▶ THE INPUT:
________________________

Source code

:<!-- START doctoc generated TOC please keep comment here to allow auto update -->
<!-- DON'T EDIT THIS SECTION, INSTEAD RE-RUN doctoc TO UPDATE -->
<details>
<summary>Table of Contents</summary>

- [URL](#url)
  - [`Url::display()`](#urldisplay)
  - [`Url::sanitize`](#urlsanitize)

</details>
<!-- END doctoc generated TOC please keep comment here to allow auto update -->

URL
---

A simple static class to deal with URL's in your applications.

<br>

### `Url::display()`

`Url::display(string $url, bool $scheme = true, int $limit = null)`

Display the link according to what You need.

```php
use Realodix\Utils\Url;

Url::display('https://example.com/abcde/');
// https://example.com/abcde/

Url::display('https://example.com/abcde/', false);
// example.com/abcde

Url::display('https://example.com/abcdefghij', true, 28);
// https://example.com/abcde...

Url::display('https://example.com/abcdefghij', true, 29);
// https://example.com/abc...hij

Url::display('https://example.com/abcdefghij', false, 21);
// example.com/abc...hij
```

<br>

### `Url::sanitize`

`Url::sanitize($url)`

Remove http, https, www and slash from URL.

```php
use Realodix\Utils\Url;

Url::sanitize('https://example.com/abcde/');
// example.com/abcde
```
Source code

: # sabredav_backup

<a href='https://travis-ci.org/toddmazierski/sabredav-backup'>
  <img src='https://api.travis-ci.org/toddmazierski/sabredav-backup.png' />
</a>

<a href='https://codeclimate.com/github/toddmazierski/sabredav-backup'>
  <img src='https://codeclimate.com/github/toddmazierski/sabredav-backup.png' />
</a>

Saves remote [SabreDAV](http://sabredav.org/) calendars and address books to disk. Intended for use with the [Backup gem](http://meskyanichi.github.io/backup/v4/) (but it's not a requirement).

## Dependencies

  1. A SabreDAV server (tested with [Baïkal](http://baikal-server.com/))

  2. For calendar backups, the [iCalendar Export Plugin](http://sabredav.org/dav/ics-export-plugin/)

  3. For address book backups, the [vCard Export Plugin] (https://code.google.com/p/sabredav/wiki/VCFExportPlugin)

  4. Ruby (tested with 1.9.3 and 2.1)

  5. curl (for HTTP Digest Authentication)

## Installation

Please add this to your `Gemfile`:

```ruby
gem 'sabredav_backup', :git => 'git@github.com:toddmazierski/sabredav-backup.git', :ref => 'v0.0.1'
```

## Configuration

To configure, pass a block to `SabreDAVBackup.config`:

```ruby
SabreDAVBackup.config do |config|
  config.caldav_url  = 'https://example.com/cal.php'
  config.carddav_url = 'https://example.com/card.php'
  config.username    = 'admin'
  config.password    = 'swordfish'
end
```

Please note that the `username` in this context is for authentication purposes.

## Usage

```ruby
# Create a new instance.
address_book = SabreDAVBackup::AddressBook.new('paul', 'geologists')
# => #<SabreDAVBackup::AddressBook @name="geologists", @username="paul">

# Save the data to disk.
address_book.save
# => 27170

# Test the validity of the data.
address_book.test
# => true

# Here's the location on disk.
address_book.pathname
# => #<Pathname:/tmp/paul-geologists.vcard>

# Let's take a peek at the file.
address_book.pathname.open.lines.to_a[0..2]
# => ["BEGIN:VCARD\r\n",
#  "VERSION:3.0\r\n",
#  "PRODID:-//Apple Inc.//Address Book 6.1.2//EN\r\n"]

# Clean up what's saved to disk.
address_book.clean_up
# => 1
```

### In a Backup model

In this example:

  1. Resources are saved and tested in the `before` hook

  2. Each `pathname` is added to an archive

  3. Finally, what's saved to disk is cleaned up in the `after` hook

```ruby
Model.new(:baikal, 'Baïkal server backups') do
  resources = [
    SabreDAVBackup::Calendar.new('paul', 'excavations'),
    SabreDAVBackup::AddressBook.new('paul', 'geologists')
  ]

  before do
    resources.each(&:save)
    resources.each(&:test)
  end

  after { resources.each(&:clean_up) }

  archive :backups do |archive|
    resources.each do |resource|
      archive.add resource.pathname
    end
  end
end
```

________________________

▶ EXERCISE: Read the entries above and find each line holding the word "github". Copy it out.

▶ WRITTEN SOLUTION:
<a href='https://codeclimate.com/github/toddmazierski/sabredav-backup'>
  <img src='https://codeclimate.com/github/toddmazierski/sabredav-backup.png' />
Saves remote [SabreDAV](http://sabredav.org/) calendars and address books to disk. Intended for use with the [Backup gem](http://meskyanichi.github.io/backup/v4/) (but it's not a requirement).
gem 'sabredav_backup', :git => 'git@github.com:toddmazierski/sabredav-backup.git', :ref => 'v0.0.1'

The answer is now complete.